Tuesday, August 07, 2007

i need to find some fun things to do.

Sunday, August 05, 2007

i'm starting to get into Yukio Mishima.

has anyone else read his books? there's something about Russian and Japanese authors that i've always felt a deep connection with.

anyhoo, i'm currently reading Mishima's, confessions of a mask, and i'm thoroughly enjoying it. some say that it's highly autobiographical, and after doing some research on mishima, i truly feel it is. and with that being said, it's clear that he was gay. it's interesting because as the "character" in the book recounts his childhood and some of the homosexual thoughts and feelings he had, it brought me back to my own experiences while growing up. i started to remember all the different emotions and thoughts i had completely forgotten about, and it made me wonder how i survived growing up.

i like his writing, it's simple and fluid, yet still manages to show the complexity of the inner dialogue that the character struggles with.

aside from mishima, there's nothing special going on in my life that is worth mentioning here.

blahh.

Thursday, August 02, 2007

has anyone else noticed that the summer heat is making everyone in this city crazy as hell?

Tuesday, July 31, 2007

i want to be consumed by something...

Sunday, July 08, 2007

is there a difference between writer's block and just being a bad writer?

Wednesday, July 04, 2007

Sunday, July 01, 2007

one of my coworkers said the funniest thing to me today.

it was such a slow day, so all us workers were trying to keep ourselves entertained. at one point, one of them says "check this out." and she proceeds to change her hairstyle and when she did, i kind of was like "WOW you look so different!" in the three years that we were coworkers, she has always had the same hair style, so when she changed it i almost didn't even recognize her. it boggled my mind and i told her how i couldn't believe that in all the time i had known her, i had never seen her hair style change at all.

so a few minutes later, i forget what we were talking about, but i say, "yeah my friends say i look ugly when i smile like this." and i do this smile where my whole face is scrunched up, and then my same coworker from before goes, "omg-- i don't think i've ever seen you smile... i've seen you laugh, but i've NEVER seen you smile..."

when she said that, i looked at her face and she had the same look of bewilderment that i had had about her a few minutes earlier.

maybe i do need to smile more? i don't know, i just don't think i'm a happy person in general. i just never have been.

i'm not sure what it is, but the past few weeks have been especially horrible. i've been feeling like shit, i can barely make it through the days. my anxiety and depression have been coming on strong, and i can't get rid of this contstant veil of sadness that surrounds me every waking moment.

i wish it would just go away. i wish i could just live normally like other people. i wish that i could do things without worrying and thinking all this crazy ass shit. everything just makes me sad, everything.

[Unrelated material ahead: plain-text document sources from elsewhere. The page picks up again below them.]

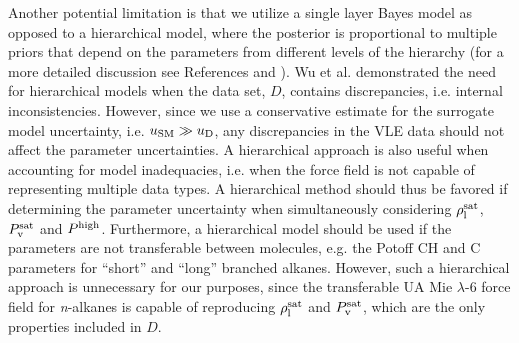 \documentclass[preprint,letterpaper,floatfix,citeautoscript,aip,jcp]{revtex4-1}
\begin{document}
Another potential limitation is that we utilize a single layer Bayes model as opposed to a hierarchical model, where the posterior is proportional to multiple priors that depend on the parameters from different levels of the hierarchy (for a more detailed discussion see References  and ). Wu et al. demonstrated the need for hierarchical models when the data set, $D$, contains discrepancies, i.e. internal inconsistencies. 
However, since we use a conservative estimate for the surrogate model uncertainty, i.e. $u_{\rm SM} \gg u_{\rm D}$, any discrepancies in the VLE data should not affect the parameter uncertainties. 
A hierarchical approach is also useful when accounting for model inadequacies, i.e. when the force field is not capable of representing multiple data types. A hierarchical method should thus be favored if determining the parameter uncertainty when simultaneously considering $\rho_{\rm l}^{\rm sat}$, $P_{\rm v}^{\rm sat}$ and $P^{\rm high}$. Furthermore, a hierarchical model should be used if the parameters are not transferable between molecules, e.g. the Potoff CH and C parameters for ``short'' and ``long'' branched alkanes. However, such a hierarchical approach is unnecessary for our purposes, since the transferable UA Mie $\lambda$-6 force field for \textit{n}-alkanes is capable of reproducing $\rho_{\rm l}^{\rm sat}$ and $P_{\rm v}^{\rm sat}$, which are the only properties included in $D$.
\end{document}
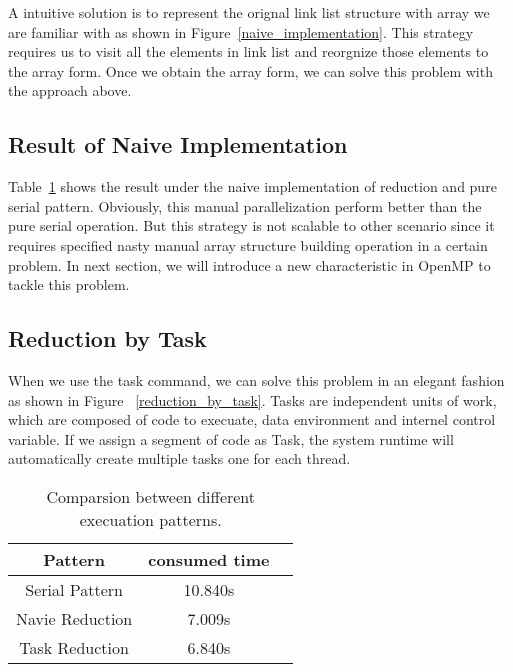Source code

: \documentclass[10pt,twocolumn,letterpaper]{article}
\begin{document}
    A intuitive solution is to represent the orignal
    link list structure with array we are familiar with as shown in 
    Figure~\ref{naive_implementation}. This strategy requires us to 
    visit all the elements in link list and reorgnize 
    those elements to the array form. Once we obtain the array form, we 
    can solve this problem with the approach above. 

    
    \subsection{Result of Naive Implementation}
    Table~\ref{naive_serial} shows the result under 
    the naive implementation of reduction and pure serial 
    pattern. Obviously, this manual parallelization perform better 
    than the pure serial operation. But this strategy is not 
    scalable to other scenario since it requires specified nasty manual
    array structure building operation in a certain problem. In
    next section, we will introduce a new characteristic in
    OpenMP to tackle this problem. 

    \subsection{Reduction by Task}
    When we use the task command, we can solve this problem 
    in an elegant fashion as shown in Figure ~\ref{reduction_by_task}.
    Tasks are independent units of work, which are composed of
    code to execuate, data environment and internel control 
    variable. If we assign a segment of code as Task, the system 
    runtime will automatically create multiple tasks one for each
    thread. 
 

    \begin{table}
        \begin{center}
        \begin{tabular}{|c|c|c|}
        \hline
        Pattern &  consumed time\\
        \hline
        Serial Pattern & 10.840s \\
        Navie Reduction & 7.009s \\
        Task Reduction &  6.840s\\
        \hline
        \end{tabular}
        \end{center}
        \caption{Comparsion between different execuation patterns.}
        \label{naive_serial}
    \end{table}
\end{document}
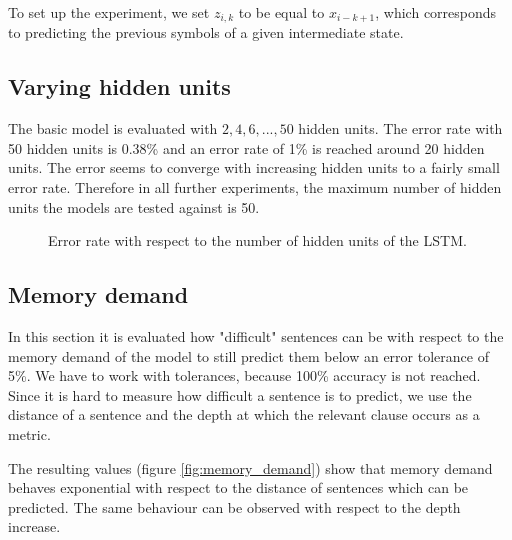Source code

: \documentclass[11pt,a4paper]{article}
\newlength\figureheight
\newlength\figurewidth
\begin{document}
To set up the experiment, we set $z_{i,k}$ to be equal to $x_{i-k+1}$, which corresponds to predicting the previous symbols of a given intermediate state.

\subsection{Varying hidden units}
\label{subsec:varying_hidden_units}

The basic model is evaluated with $2,4,6,...,50$ hidden units. The error rate with 50 hidden units is 0.38\% and an error rate of 1\% is reached around 20 hidden units. The error seems to converge with increasing hidden units to a fairly small error rate. Therefore in all further experiments, the maximum number of hidden units the models are tested against is 50.

\setlength\figureheight{4cm}
\setlength\figurewidth{\linewidth}
\begin{figure}[ht]
    \caption{Error rate with respect to the number of hidden units of the LSTM.}%
    \label{fig:varying_units_results}%
\end{figure}

\subsection{Memory demand}
\label{subsec:memory_demand}

In this section it is evaluated how "difficult" sentences can be with respect to the memory demand of the model to still predict them below an error tolerance of 5\%. We have to work with tolerances, because 100\% accuracy is not reached. Since it is hard to measure how difficult a sentence is to predict, we use the distance of a sentence and the depth at which the relevant clause occurs as a metric.

\setlength\figureheight{5cm}
\setlength{}
\begin{figure*}[ht]
    \qquad
    
    \caption{Distances which can be predicted with a given number of hidden units and 5\% error tolerance. The dashed line is a logarithmic approximation}%
    \label{fig:memory_demand}%
\end{figure*}

The resulting values (figure \ref{fig:memory_demand}) show that memory demand behaves exponential with respect to the distance of sentences which can be predicted. The same behaviour can be observed with respect to the depth increase.
\end{document}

from the moment i wake up, to the moment i'm home at night, i feel so fucking sad and i have no idea why. anyone who says mental illness does not exist, i beg to differ. i'm a normal person, just like you, but the difference between us is i can't understand how or why my life has become something i don't enjoy anymore. ah, thinking about it just drives me even more crazy.

i'm just waiting for this wave to go away. it usually does, but this one is taking a lot longer than others.